In accordance with the traditions, the meat is divided into
three portions: 1/3 is given to the poor, 1/3 to neighbors and relatives, and the final 1/3 is kept for the household. The skin of the animal is donated to various social welfare organizations.

The whole object of this Festival for food is
to be eaten with a cheerful heart
in remembrance of God's bounty and
provision for mankind.

~Wishes for a joyous Feast of Sacrifice~


  1. Once again you have provided me with some history and an interesting peek inside your culture. Post like this make my early blog rounds exciting.


  2. Nihal - how interesting! It is nice that somewhere in the world this intended sacrifice is celebrated!

  3. Nihal,
    I do not know quite how to put this but your blog is so inspiring and so nourishing to my brain, my soul, my spirit. I love to visit it and read what new things you are doing and seeing and what piece of culture you will share for that day or week. I never imagined I would find a blog that I would enjoy so much. Now, here's an interesting little the top cupboard there is an empty box of lokum/Turkish Delight that we brought home from our trip ten years ago. The box may be empty but I like to look up and see it because I am almost daily reminded of our trip. :-)

  4. I agree with "The more I give the more I have." So true!!!

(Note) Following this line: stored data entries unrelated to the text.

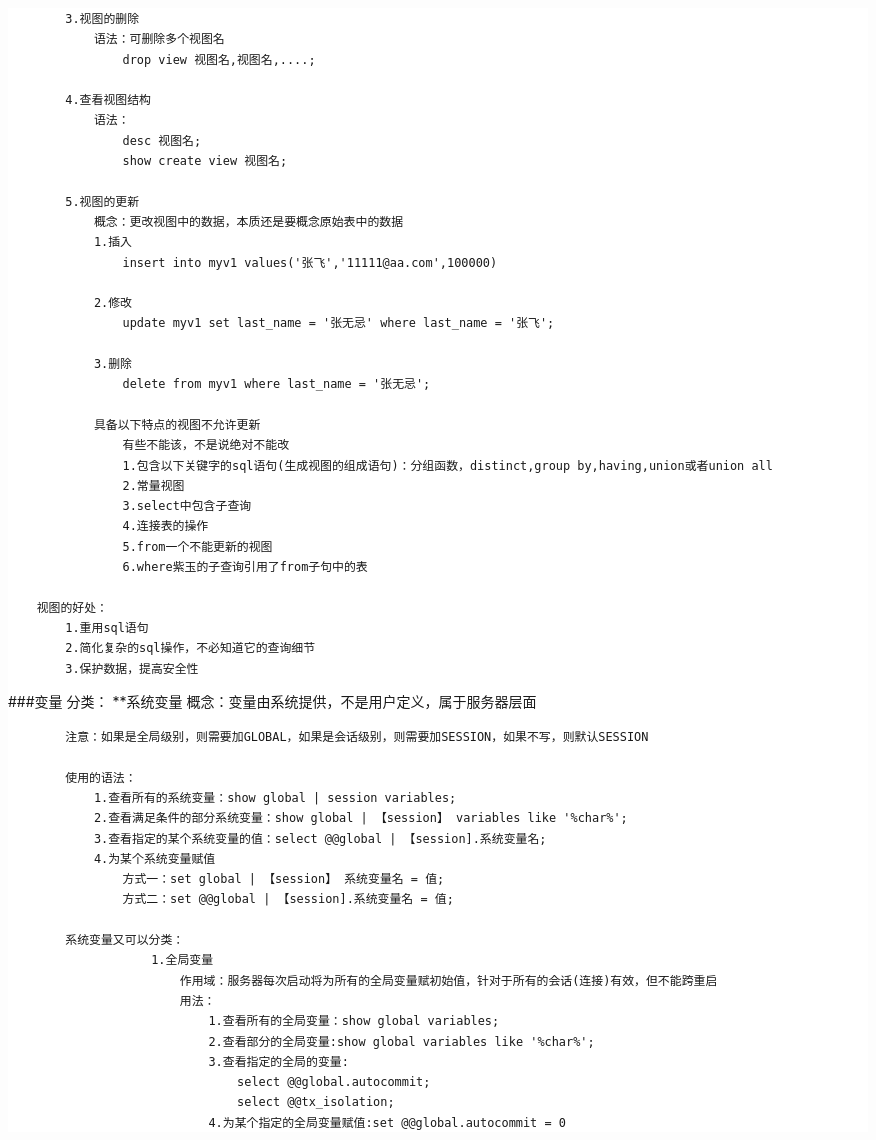             3.视图的删除
                语法：可删除多个视图名
                    drop view 视图名,视图名,....;

            4.查看视图结构
                语法：
                    desc 视图名;
                    show create view 视图名;

            5.视图的更新
                概念：更改视图中的数据，本质还是要概念原始表中的数据
                1.插入
                    insert into myv1 values('张飞','11111@aa.com',100000)

                2.修改
                    update myv1 set last_name = '张无忌' where last_name = '张飞';
                
                3.删除
                    delete from myv1 where last_name = '张无忌';

                具备以下特点的视图不允许更新
                    有些不能该，不是说绝对不能改
                    1.包含以下关键字的sql语句(生成视图的组成语句)：分组函数，distinct,group by,having,union或者union all
                    2.常量视图
                    3.select中包含子查询
                    4.连接表的操作
                    5.from一个不能更新的视图
                    6.where紫玉的子查询引用了from子句中的表

        视图的好处：
            1.重用sql语句
            2.简化复杂的sql操作，不必知道它的查询细节
            3.保护数据，提高安全性

###变量
    分类：
        **系统变量
            概念：变量由系统提供，不是用户定义，属于服务器层面

            注意：如果是全局级别，则需要加GLOBAL，如果是会话级别，则需要加SESSION，如果不写，则默认SESSION

            使用的语法：
                1.查看所有的系统变量：show global | session variables;
                2.查看满足条件的部分系统变量：show global | 【session】 variables like '%char%';
                3.查看指定的某个系统变量的值：select @@global | 【session].系统变量名;
                4.为某个系统变量赋值
                    方式一：set global | 【session】 系统变量名 = 值;
                    方式二：set @@global | 【session].系统变量名 = 值;

            系统变量又可以分类：
                        1.全局变量
                            作用域：服务器每次启动将为所有的全局变量赋初始值，针对于所有的会话(连接)有效，但不能跨重启
                            用法：
                                1.查看所有的全局变量：show global variables;
                                2.查看部分的全局变量:show global variables like '%char%';
                                3.查看指定的全局的变量:
                                    select @@global.autocommit;
                                    select @@tx_isolation;
                                4.为某个指定的全局变量赋值:set @@global.autocommit = 0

  5. Well that is a nice celebration, good thoughts in it.

  6. Just wanted to say "HI!"; I dropped by via Paris Parfait.
    Greetings from Rome.

  7. Nihal, this is wonderful. I so believe that we reap what we sow. What you give does indeed come back to you.

    You give us so much. You share your heart and spirit so freely, and we are each the beneficiary.

    Extra blessings as you celebrate this sacred time.

  8. @ Darla: Glad to hear yours as usual:) With its rich aesthetic traditions and cultural history, Turkey is a country to be talked about more, more and more as long as my time allows.

    @ Leon: I'm pretty pleased with your first visit on my space. Tks sharing your thought:)

    @ Nathalie: Dropped here via Paris Parfait? So cool:) Isn't nice Tara is like a bridge btw our spaces:) Welcome to my home:)

    @ Sandi & Bev: I definitely love your pens! Your small notes are so sweet to make me drunk;) xoxo

  9. Have a wonderful, festive and happy holiday. Enjoy together with your family.